*** Opening of Entries provided ***

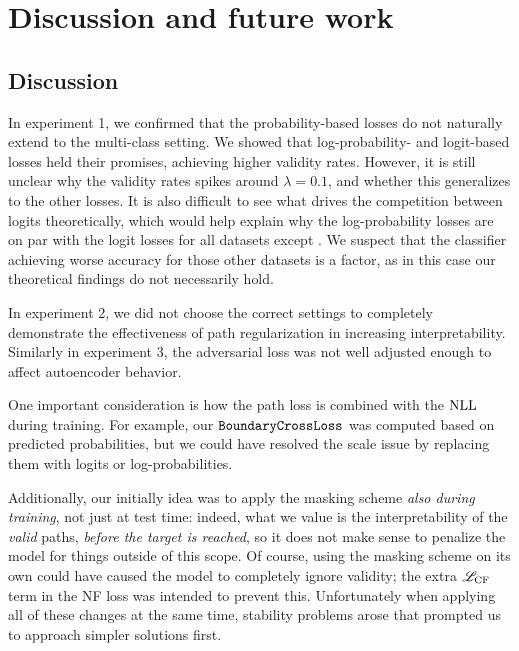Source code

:\documentclass[../main.tex]{subfiles}
\begin{document}
\chapter{Discussion and future work}
\label{ch:discussion}

\section{Discussion}

In experiment 1, we confirmed that the probability-based losses do not naturally extend to the multi-class setting.
We showed that log-probability- and logit-based losses held their promises, achieving higher validity rates.
However, it is still unclear why the validity rates spikes around $\lambda = 0.1$, and whether this generalizes
to the other losses.
It is also difficult to see what drives the competition between logits theoretically,
which would help explain why the log-probability losses are on par with the logit losses for all datasets except \CakeOnSea.
We suspect that the classifier achieving worse accuracy for those other datasets is a factor,
as in this case our theoretical findings do not necessarily hold.

In experiment 2, we did not choose the correct settings to completely demonstrate the effectiveness of path regularization
in increasing interpretability.
Similarly in experiment 3, the adversarial loss was not well adjusted enough to affect autoencoder behavior.

One important consideration is how the path loss is combined with the $\text{NLL}$ during training.
For example, our $\mathtt{BoundaryCrossLoss}$ was computed based on predicted probabilities, but we could have
resolved the scale issue by replacing them with logits or log-probabilities.

Additionally, our initially idea was to apply the masking scheme \emph{also during training}, not just at test time:
indeed, what we value is the interpretability of the \emph{valid} paths, \emph{before the target is reached}, so it does not make
sense to penalize the model for things outside of this scope.
Of course, using the masking scheme on its own could have caused the model to completely ignore validity; the extra
$\mathscr{L}_\text{CF}$ term in the NF loss was intended to prevent this.
Unfortunately when applying all of these changes at the same time, stability problems arose that prompted us to
approach simpler solutions first.
\end{document}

*** Close of Entries provided ***

### Exercise details
For every line in the listing above that contains "text", copy that line.

### Solved problem
One important consideration is how the path loss is combined with the $\text{NLL}$ during training.
$\mathscr{L}_\text{CF}$ term in the NF loss was intended to prevent this.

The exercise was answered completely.